Some pundits still feel that as boomers age, more will move into assisted-living centers, apartments or relatives’ houses, as expressed in a January 2008 article of USA Today. “Those with two homes may sell one and retire to their vacation house. And when they pass on, many of their heirs will sell the properties.”

Moreover, a recent nationwide survey commissioned by AARP found that nearly one in five people between the ages of 55 and 64 are putting retirement plans on hold because of the economic unease that has gripped the country.

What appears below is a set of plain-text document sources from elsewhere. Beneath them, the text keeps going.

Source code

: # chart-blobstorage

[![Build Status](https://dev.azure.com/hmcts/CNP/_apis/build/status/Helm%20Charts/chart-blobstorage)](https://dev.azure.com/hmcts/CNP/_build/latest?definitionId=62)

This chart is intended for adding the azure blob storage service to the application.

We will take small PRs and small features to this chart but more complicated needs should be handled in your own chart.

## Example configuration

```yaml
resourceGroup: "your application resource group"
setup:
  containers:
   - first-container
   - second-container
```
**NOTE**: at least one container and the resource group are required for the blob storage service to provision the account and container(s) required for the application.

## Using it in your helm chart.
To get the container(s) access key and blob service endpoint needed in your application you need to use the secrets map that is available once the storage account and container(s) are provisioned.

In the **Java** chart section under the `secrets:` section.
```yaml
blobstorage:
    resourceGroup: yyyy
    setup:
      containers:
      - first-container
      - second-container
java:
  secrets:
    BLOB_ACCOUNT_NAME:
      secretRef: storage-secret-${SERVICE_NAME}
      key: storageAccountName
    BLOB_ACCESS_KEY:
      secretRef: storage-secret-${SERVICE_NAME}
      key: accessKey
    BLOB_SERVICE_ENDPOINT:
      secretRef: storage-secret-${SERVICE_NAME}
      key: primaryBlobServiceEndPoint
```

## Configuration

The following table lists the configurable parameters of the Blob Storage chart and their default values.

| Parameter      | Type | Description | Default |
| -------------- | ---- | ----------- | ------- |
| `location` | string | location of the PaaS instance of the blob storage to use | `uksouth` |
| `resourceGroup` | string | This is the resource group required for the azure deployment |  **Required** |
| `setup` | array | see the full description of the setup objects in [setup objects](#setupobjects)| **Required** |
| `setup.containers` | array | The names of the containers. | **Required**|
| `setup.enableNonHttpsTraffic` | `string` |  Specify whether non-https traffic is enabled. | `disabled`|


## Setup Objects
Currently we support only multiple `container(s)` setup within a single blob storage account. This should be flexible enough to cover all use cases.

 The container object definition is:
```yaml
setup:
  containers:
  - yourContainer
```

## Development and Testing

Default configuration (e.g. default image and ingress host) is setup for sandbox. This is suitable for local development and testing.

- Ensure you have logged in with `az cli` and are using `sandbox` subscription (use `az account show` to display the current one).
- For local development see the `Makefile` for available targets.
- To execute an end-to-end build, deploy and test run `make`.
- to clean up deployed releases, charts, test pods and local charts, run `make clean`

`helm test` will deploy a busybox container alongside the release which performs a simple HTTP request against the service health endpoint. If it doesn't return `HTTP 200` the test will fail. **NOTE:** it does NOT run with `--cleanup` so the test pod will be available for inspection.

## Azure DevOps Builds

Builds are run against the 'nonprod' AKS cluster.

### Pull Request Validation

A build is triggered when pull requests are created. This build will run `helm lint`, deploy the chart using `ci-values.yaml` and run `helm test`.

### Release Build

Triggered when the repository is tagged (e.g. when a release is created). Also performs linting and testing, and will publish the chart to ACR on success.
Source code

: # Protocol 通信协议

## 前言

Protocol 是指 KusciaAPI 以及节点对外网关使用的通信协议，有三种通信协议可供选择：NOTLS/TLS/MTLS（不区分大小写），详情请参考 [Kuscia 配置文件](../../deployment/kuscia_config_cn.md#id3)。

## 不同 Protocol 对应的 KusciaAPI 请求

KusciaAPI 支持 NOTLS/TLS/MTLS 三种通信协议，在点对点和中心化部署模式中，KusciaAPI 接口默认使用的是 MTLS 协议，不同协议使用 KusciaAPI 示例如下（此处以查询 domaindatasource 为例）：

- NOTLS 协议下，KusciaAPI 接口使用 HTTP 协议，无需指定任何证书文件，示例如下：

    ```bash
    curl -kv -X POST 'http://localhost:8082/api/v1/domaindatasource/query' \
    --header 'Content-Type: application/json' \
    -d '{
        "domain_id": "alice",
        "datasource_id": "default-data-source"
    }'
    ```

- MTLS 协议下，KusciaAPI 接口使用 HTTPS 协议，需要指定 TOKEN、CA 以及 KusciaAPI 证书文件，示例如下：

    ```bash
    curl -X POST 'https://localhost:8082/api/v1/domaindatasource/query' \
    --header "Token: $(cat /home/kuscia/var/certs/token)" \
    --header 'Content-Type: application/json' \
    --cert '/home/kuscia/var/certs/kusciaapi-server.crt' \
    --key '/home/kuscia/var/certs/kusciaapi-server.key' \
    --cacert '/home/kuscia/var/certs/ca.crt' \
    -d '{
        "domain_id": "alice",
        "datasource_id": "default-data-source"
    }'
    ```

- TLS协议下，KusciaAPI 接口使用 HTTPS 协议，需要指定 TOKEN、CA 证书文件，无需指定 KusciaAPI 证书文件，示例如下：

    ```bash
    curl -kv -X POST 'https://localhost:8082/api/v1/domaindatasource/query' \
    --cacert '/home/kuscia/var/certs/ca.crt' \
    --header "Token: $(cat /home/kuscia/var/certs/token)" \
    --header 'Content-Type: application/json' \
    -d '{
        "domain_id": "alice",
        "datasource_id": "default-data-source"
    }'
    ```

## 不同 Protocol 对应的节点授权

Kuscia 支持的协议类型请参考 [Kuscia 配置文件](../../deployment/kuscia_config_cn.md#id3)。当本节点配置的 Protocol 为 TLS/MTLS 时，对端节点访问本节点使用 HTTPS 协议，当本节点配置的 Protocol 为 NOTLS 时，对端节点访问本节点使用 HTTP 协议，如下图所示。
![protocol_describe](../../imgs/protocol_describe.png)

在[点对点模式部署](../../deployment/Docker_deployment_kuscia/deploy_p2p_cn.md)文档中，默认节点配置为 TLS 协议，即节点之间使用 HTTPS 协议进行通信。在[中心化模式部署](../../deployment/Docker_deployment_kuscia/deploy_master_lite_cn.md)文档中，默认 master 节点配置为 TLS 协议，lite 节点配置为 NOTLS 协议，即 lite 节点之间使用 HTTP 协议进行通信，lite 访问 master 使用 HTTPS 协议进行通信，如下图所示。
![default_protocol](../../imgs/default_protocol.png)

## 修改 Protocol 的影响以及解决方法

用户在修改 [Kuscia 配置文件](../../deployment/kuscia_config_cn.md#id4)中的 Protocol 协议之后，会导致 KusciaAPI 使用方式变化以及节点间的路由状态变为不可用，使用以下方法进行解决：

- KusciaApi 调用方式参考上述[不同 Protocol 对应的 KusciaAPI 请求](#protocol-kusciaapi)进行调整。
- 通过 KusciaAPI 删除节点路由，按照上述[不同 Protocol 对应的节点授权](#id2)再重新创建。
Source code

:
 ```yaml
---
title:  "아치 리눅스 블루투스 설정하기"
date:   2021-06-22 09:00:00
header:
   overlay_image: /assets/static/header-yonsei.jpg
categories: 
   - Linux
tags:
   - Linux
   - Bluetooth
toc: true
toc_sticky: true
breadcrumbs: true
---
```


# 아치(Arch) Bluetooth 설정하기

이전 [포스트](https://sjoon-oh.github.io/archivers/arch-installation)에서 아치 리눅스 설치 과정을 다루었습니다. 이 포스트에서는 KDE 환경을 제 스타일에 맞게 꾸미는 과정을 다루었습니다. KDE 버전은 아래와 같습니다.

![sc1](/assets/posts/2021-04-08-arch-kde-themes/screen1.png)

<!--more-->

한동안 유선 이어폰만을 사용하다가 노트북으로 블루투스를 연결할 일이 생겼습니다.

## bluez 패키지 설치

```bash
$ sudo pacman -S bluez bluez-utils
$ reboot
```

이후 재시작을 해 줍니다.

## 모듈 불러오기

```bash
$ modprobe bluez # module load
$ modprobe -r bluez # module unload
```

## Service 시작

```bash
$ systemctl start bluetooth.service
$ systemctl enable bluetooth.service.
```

Not withstanding, it’s still my belief that synonymous with their lifestyles, most boomers have varied plans and timelines. This will result in diverse housing requirements and a considerable shift from the traditional patterns established by the earlier generations.
Taking a cue from the momentous attitudinal shift in the over 50 crowd from prior generations, my predictions align with the demographic diversity enjoyed by “Ruppies”— a new generational cohort identified as “retired urban professionals.”
Ruppies are moving out of suburbia and into high-density communities found in larger cities such as Atlanta, Los Angeles, San Diego and Chicago. They are choosing housing options within walking distance to coffee shops, public transportation, retail stores, parks, entertainment and restaurants. This dynamic group of aging adults (like so many of the iconic Boomers described above) are attracted to bustling areas surrounded by young families and students as age tends to “disappear” in downtown areas. For them, finding the right location—as an alternative to plastic surgery, pills and hair color—is an overlooked cure to feeling young, healthy and active.

Boomers are shattering the stereotypes. In doing so, they are also altering the landscape (once again) of the housing market. Reaching this audience will have those of us in the home channel thinking past the traditional patterns set by Boomers’ predecessors and into a new way of aging gracefully in places other than just retirement villages and assisted living communities.